- _ACTIVITY_
The response should contain all of the records, copied exactly, and none of the images.

##### EXTRACTED MATERIAL #####

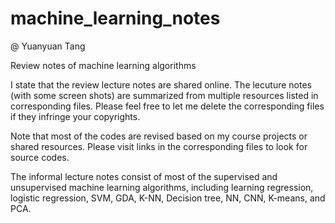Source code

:# machine_learning_notes  
@ Yuanyuan Tang


Review notes of machine learning algorithms

I state that the review lecture notes are shared online.
The lecuture notes (with some screen shots) are summarized from multiple resources listed in corresponding files. 
Please feel free to let me delete the corresponding files if they infringe your copyrights.

Note that most of the codes are revised based on my course projects or shared resources. Please visit links in the corresponding files to look for source codes.


The informal lecture notes consist of most of the supervised and unsupervised machine learning algorithms, including learning regression, logistic regression, 
SVM, GDA, K-NN, Decision tree, NN, CNN, K-means, and PCA.

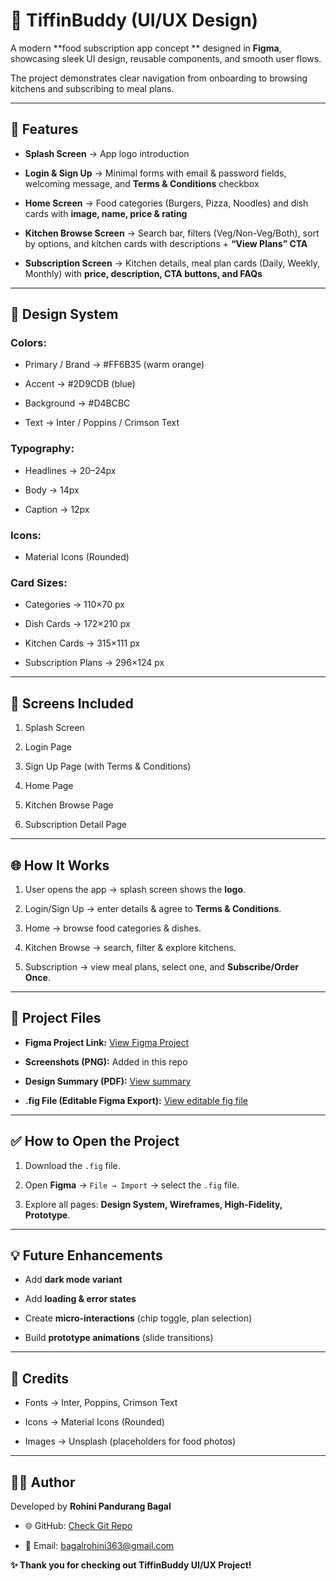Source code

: # 🍴 TiffinBuddy (UI/UX Design)



A modern **food subscription app concept ** designed in **Figma**, showcasing sleek UI design, reusable components, and smooth user flows.  

The project demonstrates clear navigation from onboarding to browsing kitchens and subscribing to meal plans.



---



## 🚀 Features



- **Splash Screen** → App logo introduction  

- **Login & Sign Up** → Minimal forms with email & password fields, welcoming message, and **Terms & Conditions** checkbox  

- **Home Screen** → Food categories (Burgers, Pizza, Noodles) and dish cards with **image, name, price & rating**  

- **Kitchen Browse Screen** → Search bar, filters (Veg/Non-Veg/Both), sort by options, and kitchen cards with descriptions + **“View Plans” CTA**  

- **Subscription Screen** → Kitchen details, meal plan cards (Daily, Weekly, Monthly) with **price, description, CTA buttons, and FAQs**  



---



## 🎨 Design System



### Colors:  

- Primary / Brand → #FF6B35 (warm orange)  

- Accent → #2D9CDB (blue)  

- Background → #D4BCBC  

- Text → Inter / Poppins / Crimson Text  



### Typography:  

- Headlines → 20–24px  

- Body → 14px  

- Caption → 12px  



### Icons: 

- Material Icons (Rounded)  



### Card Sizes:  

- Categories → 110×70 px  

- Dish Cards → 172×210 px  

- Kitchen Cards → 315×111 px  

- Subscription Plans → 296×124 px  



---



## 📱 Screens Included



1. Splash Screen  

2. Login Page  

3. Sign Up Page (with Terms \& Conditions)  

4. Home Page  

5. Kitchen Browse Page  

6. Subscription Detail Page  



---



## 🌐 How It Works



1. User opens the app → splash screen shows the **logo**.  

2. Login/Sign Up → enter details & agree to **Terms & Conditions**.  

3. Home → browse food categories & dishes.  

4. Kitchen Browse → search, filter & explore kitchens.  

5. Subscription → view meal plans, select one, and **Subscribe/Order Once**.  



---



## 📂 Project Files



- **Figma Project Link:** [View Figma Project](https://www.figma.com/design/4VenXD6XzAFcV2vtOSKf8V/TiffinBuddy?node-id=3-58\&t=BeMvNFHZCCy7EzZ7-1)  

- **Screenshots (PNG):** Added in this repo  

- **Design Summary (PDF):** [View summary](https://github.com/Rohini363/TiffinBuddy-food-app/blob/main/ProjectSummary.pdf)

- **.fig File (Editable Figma Export):** [View editable fig file](https://github.com/Rohini363/TiffinBuddy-food-app/blob/main/TiffinBuddy.fig)  



---



## ✅ How to Open the Project



1. Download the `.fig` file.  

2. Open **Figma** → `File → Import` → select the `.fig` file.  

3. Explore all pages: **Design System, Wireframes, High-Fidelity, Prototype**.  



---



## 💡 Future Enhancements



- Add **dark mode variant**  

- Add **loading & error states**  

- Create **micro-interactions** (chip toggle, plan selection)  

- Build **prototype animations** (slide transitions)  



---



## 🙌 Credits



- Fonts → Inter, Poppins, Crimson Text  

- Icons → Material Icons (Rounded)  

- Images → Unsplash (placeholders for food photos)  



---



## 👩‍💻 Author



Developed by **Rohini Pandurang Bagal**  

- 🌐 GitHub: [Check Git Repo](https://github.com/Rohini363/TiffinBuddy-food-app)  

- 📧 Email: bagalrohini363@gmail.com  



**✨ Thank you for checking out TiffinBuddy UI/UX Project!**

#####

- _WRITTEN ANSWER_
Source code

:# machine_learning_notes  
@ Yuanyuan Tang


Review notes of machine learning algorithms

I state that the review lecture notes are shared online.
The lecuture notes (with some screen shots) are summarized from multiple resources listed in corresponding files. 
Please feel free to let me delete the corresponding files if they infringe your copyrights.

Note that most of the codes are revised based on my course projects or shared resources. Please visit links in the corresponding files to look for source codes.


The informal lecture notes consist of most of the supervised and unsupervised machine learning algorithms, including learning regression, logistic regression, 
SVM, GDA, K-NN, Decision tree, NN, CNN, K-means, and PCA.

Source code

: # 🍴 TiffinBuddy (UI/UX Design)



A modern **food subscription app concept ** designed in **Figma**, showcasing sleek UI design, reusable components, and smooth user flows.  

The project demonstrates clear navigation from onboarding to browsing kitchens and subscribing to meal plans.



---



## 🚀 Features



- **Splash Screen** → App logo introduction  

- **Login & Sign Up** → Minimal forms with email & password fields, welcoming message, and **Terms & Conditions** checkbox  

- **Home Screen** → Food categories (Burgers, Pizza, Noodles) and dish cards with **image, name, price & rating**  

- **Kitchen Browse Screen** → Search bar, filters (Veg/Non-Veg/Both), sort by options, and kitchen cards with descriptions + **“View Plans” CTA**  

- **Subscription Screen** → Kitchen details, meal plan cards (Daily, Weekly, Monthly) with **price, description, CTA buttons, and FAQs**  



---



## 🎨 Design System



### Colors:  

- Primary / Brand → #FF6B35 (warm orange)  

- Accent → #2D9CDB (blue)  

- Background → #D4BCBC  

- Text → Inter / Poppins / Crimson Text  



### Typography:  

- Headlines → 20–24px  

- Body → 14px  

- Caption → 12px  



### Icons: 

- Material Icons (Rounded)  



### Card Sizes:  

- Categories → 110×70 px  

- Dish Cards → 172×210 px  

- Kitchen Cards → 315×111 px  

- Subscription Plans → 296×124 px  



---



## 📱 Screens Included



1. Splash Screen  

2. Login Page  

3. Sign Up Page (with Terms \& Conditions)  

4. Home Page  

5. Kitchen Browse Page  

6. Subscription Detail Page  



---



## 🌐 How It Works



1. User opens the app → splash screen shows the **logo**.  

2. Login/Sign Up → enter details & agree to **Terms & Conditions**.  

3. Home → browse food categories & dishes.  

4. Kitchen Browse → search, filter & explore kitchens.  

5. Subscription → view meal plans, select one, and **Subscribe/Order Once**.  



---



## 📂 Project Files



- **Figma Project Link:** [View Figma Project](https://www.figma.com/design/4VenXD6XzAFcV2vtOSKf8V/TiffinBuddy?node-id=3-58\&t=BeMvNFHZCCy7EzZ7-1)  

- **Screenshots (PNG):** Added in this repo  

- **Design Summary (PDF):** [View summary](https://github.com/Rohini363/TiffinBuddy-food-app/blob/main/ProjectSummary.pdf)

- **.fig File (Editable Figma Export):** [View editable fig file](https://github.com/Rohini363/TiffinBuddy-food-app/blob/main/TiffinBuddy.fig)  



---



## ✅ How to Open the Project



1. Download the `.fig` file.  

2. Open **Figma** → `File → Import` → select the `.fig` file.  

3. Explore all pages: **Design System, Wireframes, High-Fidelity, Prototype**.  



---



## 💡 Future Enhancements



- Add **dark mode variant**  

- Add **loading & error states**  

- Create **micro-interactions** (chip toggle, plan selection)  

- Build **prototype animations** (slide transitions)  



---



## 🙌 Credits



- Fonts → Inter, Poppins, Crimson Text  

- Icons → Material Icons (Rounded)  

- Images → Unsplash (placeholders for food photos)  



---



## 👩‍💻 Author



Developed by **Rohini Pandurang Bagal**  

- 🌐 GitHub: [Check Git Repo](https://github.com/Rohini363/TiffinBuddy-food-app)  

- 📧 Email: bagalrohini363@gmail.com  



**✨ Thank you for checking out TiffinBuddy UI/UX Project!**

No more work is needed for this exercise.